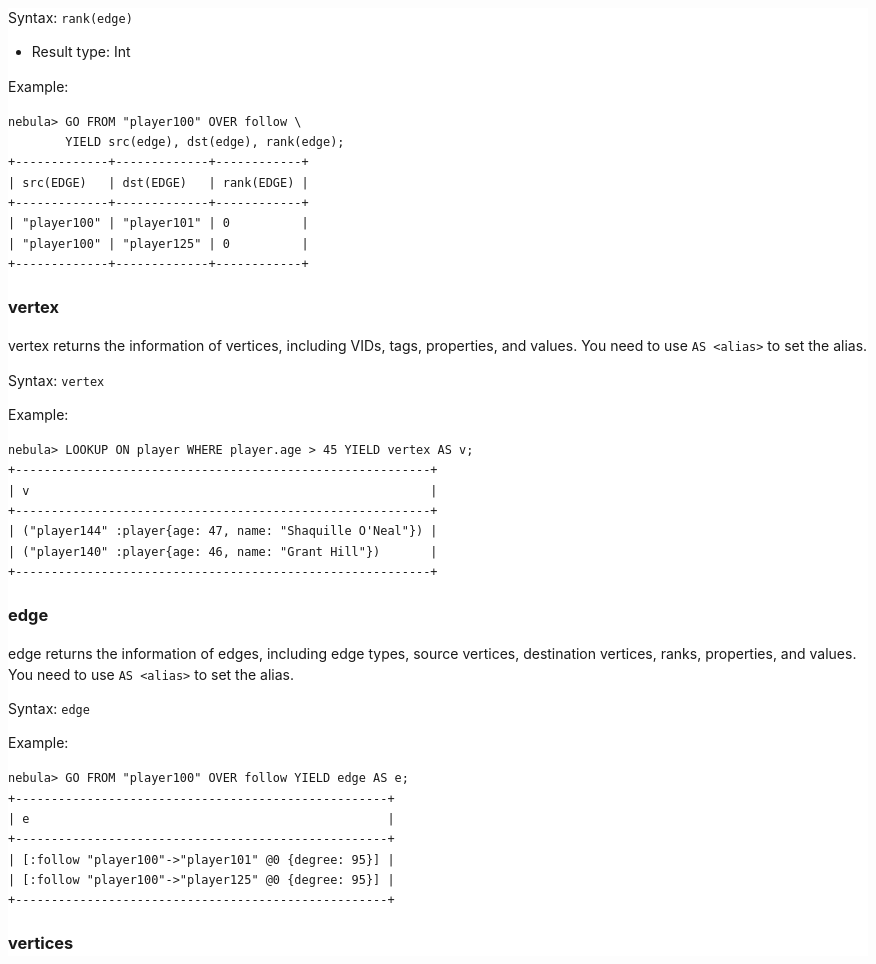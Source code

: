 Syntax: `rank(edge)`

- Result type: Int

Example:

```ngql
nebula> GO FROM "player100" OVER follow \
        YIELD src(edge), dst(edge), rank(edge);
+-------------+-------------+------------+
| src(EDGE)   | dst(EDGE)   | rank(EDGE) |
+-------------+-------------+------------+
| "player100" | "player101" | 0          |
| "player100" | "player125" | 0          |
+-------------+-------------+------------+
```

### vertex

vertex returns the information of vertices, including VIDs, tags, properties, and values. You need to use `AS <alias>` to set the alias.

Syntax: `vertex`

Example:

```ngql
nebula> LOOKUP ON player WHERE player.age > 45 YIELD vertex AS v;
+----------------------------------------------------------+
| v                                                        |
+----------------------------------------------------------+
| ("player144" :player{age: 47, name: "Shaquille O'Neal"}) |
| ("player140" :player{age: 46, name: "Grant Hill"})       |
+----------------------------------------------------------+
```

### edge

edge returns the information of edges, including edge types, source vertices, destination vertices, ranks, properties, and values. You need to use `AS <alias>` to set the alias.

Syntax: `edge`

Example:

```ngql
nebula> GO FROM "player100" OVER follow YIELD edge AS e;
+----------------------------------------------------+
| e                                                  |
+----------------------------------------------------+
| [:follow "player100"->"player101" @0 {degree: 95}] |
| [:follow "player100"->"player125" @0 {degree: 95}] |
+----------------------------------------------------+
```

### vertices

____

*TASK DIRECTIONS*: Count the lines in the entries above where the string "name" shows up, and give that number only.

*RESPONSE FOR THIS EXERCISE*: 2